## EXCERPTED DATA
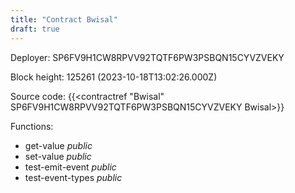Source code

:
 ```yaml
---
title: "Contract Bwisal"
draft: true
---
```

Deployer: SP6FV9H1CW8RPVV92TQTF6PW3PSBQN15CYVZVEKY


 



Block height: 125261 (2023-10-18T13:02:26.000Z)

Source code: {{<contractref "Bwisal" SP6FV9H1CW8RPVV92TQTF6PW3PSBQN15CYVZVEKY Bwisal>}}

Functions:

* get-value _public_
* set-value _public_
* test-emit-event _public_
* test-event-types _public_
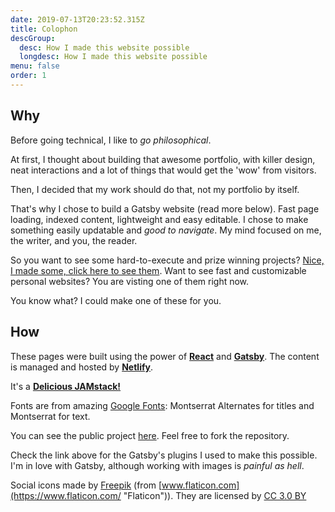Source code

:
 ```yaml
---
date: 2019-07-13T20:23:52.315Z
title: Colophon
descGroup:
  desc: How I made this website possible
  longdesc: How I made this website possible
menu: false
order: 1
---
```

## Why

Before going technical, I like to *go philosophical*.

At first, I thought about building that awesome portfolio, with killer design, neat interactions and a lot of things that would get the 'wow' from visitors.

Then, I decided that my work should do that, not my portfolio by itself.

That's why I chose to build a Gatsby website (read more below). Fast page loading, indexed content, lightweight and easy editable. I chose to make something easily updatable and *good to navigate*. My mind focused on me, the writer, and you, the reader.

So you want to see some hard-to-execute and prize winning projects? [Nice, I made some, click here to see them](/portfolio). Want to see fast and customizable personal websites? You are visting one of them right now.

You know what? I could make one of these for you.

## How

These pages were built using the power of [**React**](https://reactjs.org/) and [**Gatsby**](https://gatsbyjs.org). The content is managed and hosted by [**Netlify**](https://www.netlify.com/).

It's a [**Delicious JAMstack!**](https://jamstack.org/)

Fonts are from amazing [Google Fonts](https://fonts.google.com/): Montserrat Alternates for titles and Montserrat for text.

You can see the public project [here](https://github.com/angelod1as/portfolio). Feel free to fork the repository.

Check the link above for the Gatsby's plugins I used to make this possible. I'm in love with Gatsby, although working with images is *painful as hell*.

Social icons made by [Freepik](https://www.freepik.com/ "Freepik") (from [www.flaticon.com](https://www.flaticon.com/ "Flaticon")). They are licensed by [CC 3.0 BY](http://creativecommons.org/licenses/by/3.0/ "Creative Commons BY 3.0")

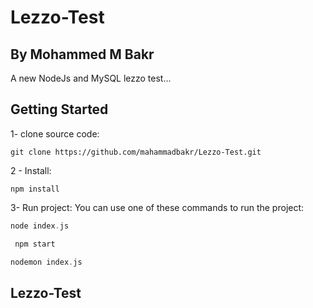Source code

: # Lezzo-Test
## By Mohammed M Bakr

A new NodeJs and MySQL lezzo test...

## Getting Started

1- clone source code:
```node
git clone https://github.com/mahammadbakr/Lezzo-Test.git
```

2 - Install:
```node
npm install
```

3- Run project:
  You can use one of these commands to run the project: 
  ```dart
  node index.js
  ```
 ```dart
  npm start
  ```
   ```dart
  nodemon index.js
  ```

## Lezzo-Test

## TASK BRIEF
Apart from the pictures, repeat every entry exactly.

## RESPONSE
Source code

:
 ```yaml
---
title: "Contract Bwisal"
draft: true
---
```

Deployer: SP6FV9H1CW8RPVV92TQTF6PW3PSBQN15CYVZVEKY


 



Block height: 125261 (2023-10-18T13:02:26.000Z)

Source code: {{<contractref "Bwisal" SP6FV9H1CW8RPVV92TQTF6PW3PSBQN15CYVZVEKY Bwisal>}}

Functions:

* get-value _public_
* set-value _public_
* test-emit-event _public_
* test-event-types _public_
Source code

:
 ```yaml
---
date: 2019-07-13T20:23:52.315Z
title: Colophon
descGroup:
  desc: How I made this website possible
  longdesc: How I made this website possible
menu: false
order: 1
---
```

## Why

Before going technical, I like to *go philosophical*.

At first, I thought about building that awesome portfolio, with killer design, neat interactions and a lot of things that would get the 'wow' from visitors.

Then, I decided that my work should do that, not my portfolio by itself.

That's why I chose to build a Gatsby website (read more below). Fast page loading, indexed content, lightweight and easy editable. I chose to make something easily updatable and *good to navigate*. My mind focused on me, the writer, and you, the reader.

So you want to see some hard-to-execute and prize winning projects? [Nice, I made some, click here to see them](/portfolio). Want to see fast and customizable personal websites? You are visting one of them right now.

You know what? I could make one of these for you.

## How

These pages were built using the power of [**React**](https://reactjs.org/) and [**Gatsby**](https://gatsbyjs.org). The content is managed and hosted by [**Netlify**](https://www.netlify.com/).

It's a [**Delicious JAMstack!**](https://jamstack.org/)

Fonts are from amazing [Google Fonts](https://fonts.google.com/): Montserrat Alternates for titles and Montserrat for text.

You can see the public project [here](https://github.com/angelod1as/portfolio). Feel free to fork the repository.

Check the link above for the Gatsby's plugins I used to make this possible. I'm in love with Gatsby, although working with images is *painful as hell*.

Social icons made by [Freepik](https://www.freepik.com/ "Freepik") (from [www.flaticon.com](https://www.flaticon.com/ "Flaticon")). They are licensed by [CC 3.0 BY](http://creativecommons.org/licenses/by/3.0/ "Creative Commons BY 3.0")

Source code

: # Lezzo-Test
## By Mohammed M Bakr

A new NodeJs and MySQL lezzo test...

## Getting Started

1- clone source code:
```node
git clone https://github.com/mahammadbakr/Lezzo-Test.git
```

2 - Install:
```node
npm install
```

3- Run project:
  You can use one of these commands to run the project: 
  ```dart
  node index.js
  ```
 ```dart
  npm start
  ```
   ```dart
  nodemon index.js
  ```

## Lezzo-Test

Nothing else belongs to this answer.